The 50% curtilage area rule — no fixed maximum size
The single most important fact about garden office size limits under Class E permitted development is that there is no fixed maximum floor area. Unlike some other planning rules that specify absolute dimensions, Class E applies a proportional test: the total area covered by buildings within the curtilage (excluding the original house) must not exceed 50% of the total area of the curtilage. This means the maximum permitted garden office size depends entirely on the size of your plot and the area already occupied by other outbuildings. For a typical London terrace with a 60m² rear garden, the maximum outbuilding footprint is 30m² — this is the largest garden office you could build if no other outbuildings exist. For a larger semi-detached property with a 150m² garden, the maximum outbuilding footprint rises to 75m². In both cases, every existing shed, garage, summer house or storage structure must be deducted from the available allowance. Builderr calculates curtilage compliance precisely at the design stage and includes a curtilage area plan in every LDC application, clearly showing the original house footprint excluded from the calculation, all existing outbuildings, and the proposed garden office — demonstrating the 50% threshold is not exceeded.

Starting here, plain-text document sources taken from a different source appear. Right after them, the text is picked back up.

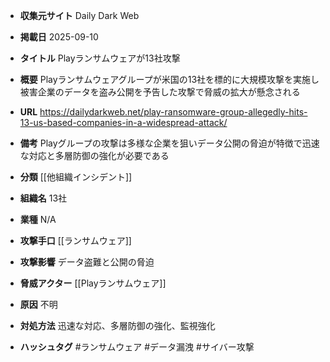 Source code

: - **収集元サイト**
Daily Dark Web

- **掲載日**
2025-09-10

- **タイトル**
Playランサムウェアが13社攻撃

- **概要**
Playランサムウェアグループが米国の13社を標的に大規模攻撃を実施し被害企業のデータを盗み公開を予告した攻撃で脅威の拡大が懸念される

- **URL**
https://dailydarkweb.net/play-ransomware-group-allegedly-hits-13-us-based-companies-in-a-widespread-attack/

- **備考**
Playグループの攻撃は多様な企業を狙いデータ公開の脅迫が特徴で迅速な対応と多層防御の強化が必要である

- **分類**
[[他組織インシデント]]

- **組織名**
13社

- **業種**
N/A

- **攻撃手口**
[[ランサムウェア]]

- **攻撃影響**
データ盗難と公開の脅迫

- **脅威アクター**
[[Playランサムウェア]]

- **原因**
不明

- **対処方法**
迅速な対応、多層防御の強化、監視強化

- **ハッシュタグ**
#ランサムウェア #データ漏洩 #サイバー攻撃
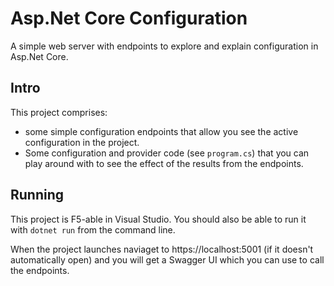 # Asp.Net Core Configuration
A simple web server with endpoints to explore and explain configuration in Asp.Net Core.

## Intro
This project comprises:
- some simple configuration endpoints that allow you see the active configuration in the project.
- Some configuration and provider code (see `program.cs`) that you can play around with to see the effect of the results from the endpoints.

## Running
This project is F5-able in Visual Studio.
You should also be able to run it with `dotnet run` from the command line.

When the project launches naviaget to https://localhost:5001 (if it doesn't automatically open) and
you will get a Swagger UI which you can use to call the endpoints.
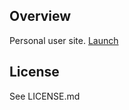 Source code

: Overview
--------
Personal user site.
[Launch](https://mstark5652.github.io)


License
-------
See LICENSE.md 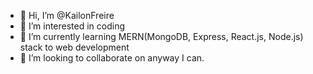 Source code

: - 👋 Hi, I’m @KailonFreire
- 👀 I’m interested in coding
- 🌱 I’m currently learning MERN(MongoDB, Express, React.js, Node.js) stack to web development
- 💞️ I’m looking to collaborate on anyway I can.


<!---
KailonFreire/KailonFreire is a ✨ special ✨ repository because its `README.md` (this file) appears on your GitHub profile.
You can click the Preview link to take a look at your changes.
--->
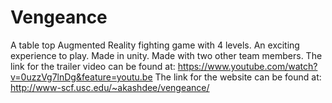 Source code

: # Vengeance
A table top Augmented Reality fighting game with 4 levels. An exciting experience to play. Made in unity.
Made with two other team members.
The link for the trailer video can be found at: https://www.youtube.com/watch?v=0uzzVg7lnDg&feature=youtu.be
The link for the website can be found at: http://www-scf.usc.edu/~akashdee/vengeance/






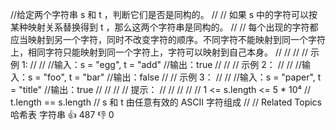 //给定两个字符串 s 和 t ，判断它们是否是同构的。 
//
// 如果 s 中的字符可以按某种映射关系替换得到 t ，那么这两个字符串是同构的。 
//
// 每个出现的字符都应当映射到另一个字符，同时不改变字符的顺序。不同字符不能映射到同一个字符上，相同字符只能映射到同一个字符上，字符可以映射到自己本身。 
//
// 
//
// 示例 1: 
//
// 
//输入：s = "egg", t = "add"
//输出：true
// 
//
// 示例 2： 
//
// 
//输入：s = "foo", t = "bar"
//输出：false 
//
// 示例 3： 
//
// 
//输入：s = "paper", t = "title"
//输出：true 
//
// 
//
// 提示： 
//
// 
//
// 
// 1 <= s.length <= 5 * 10⁴ 
// t.length == s.length 
// s 和 t 由任意有效的 ASCII 字符组成 
// 
// Related Topics 哈希表 字符串 👍 487 👎 0
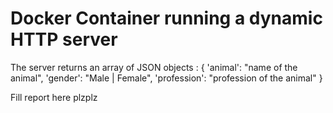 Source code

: # Docker Container running a dynamic HTTP server

The server returns an array of JSON objects :
{
    'animal': "name of the animal",
    'gender': "Male | Female",
    'profession': "profession of the animal"
}

Fill report here plzplz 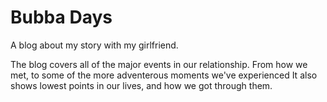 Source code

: # Bubba Days

A blog about my story with my girlfriend.

The blog covers all of the major events in our relationship. From how we met, to some of the more adventerous moments we've experienced It also shows lowest points in our lives, and how we got through them.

Height limits under Class E: eaves, ridge and boundary rules
The height restrictions under Class E are specific and non-negotiable. The maximum eaves height for any Class E structure is 2.5m — this applies regardless of roof type, roof pitch, or distance from boundary. The maximum overall height (to the ridge or highest point) varies by roof type: 4m for a dual-pitched or hipped roof; 3m for all other roof types including mono-pitch, flat, curved and barrel vault. Critically, a separate rule overrides both: where any part of the structure is within 2m of the curtilage boundary, the maximum overall height drops to 2.5m. This 2m-from-boundary rule is the most common cause of non-compliance in garden office designs submitted for LDC approval — a mono-pitch garden studio designed at 3m maximum height fails Class E if the rear or side wall is within 2m of the fence line. Most London rear gardens are narrow enough that positioning any structure more than 2m from all boundaries is challenging. Practically, this means many London garden offices must be designed to a 2.5m maximum height unless they can be positioned more than 2m from every boundary — which limits roofline options but can be achieved with a low-profile mono-pitch or flat-roof design.
Single storey requirement and no mezzanine rule
Class E structures must be single storey — no upper floor, loft room, or mezzanine. A mezzanine platform accessed by a ladder and used as a storage area has been accepted in some LDC decisions as not constituting an 'upper storey' — but this is fact-specific and some local planning authorities take a stricter view. A mezzanine with a fixed staircase is almost universally considered a second storey and would take the structure outside Class E, requiring full planning permission. The single-storey requirement also limits the volume of a garden office relative to a house extension: a 4m-high garden office provides approximately 3.2m internal ceiling height, which is generous, but the structure cannot be double-height or incorporate a sleeping gallery. The prohibition on sleeping accommodation is separate from the single-storey requirement — even a ground-floor sleeping area in an otherwise Class E-compliant garden studio removes its PD protection and requires full planning as an annexe.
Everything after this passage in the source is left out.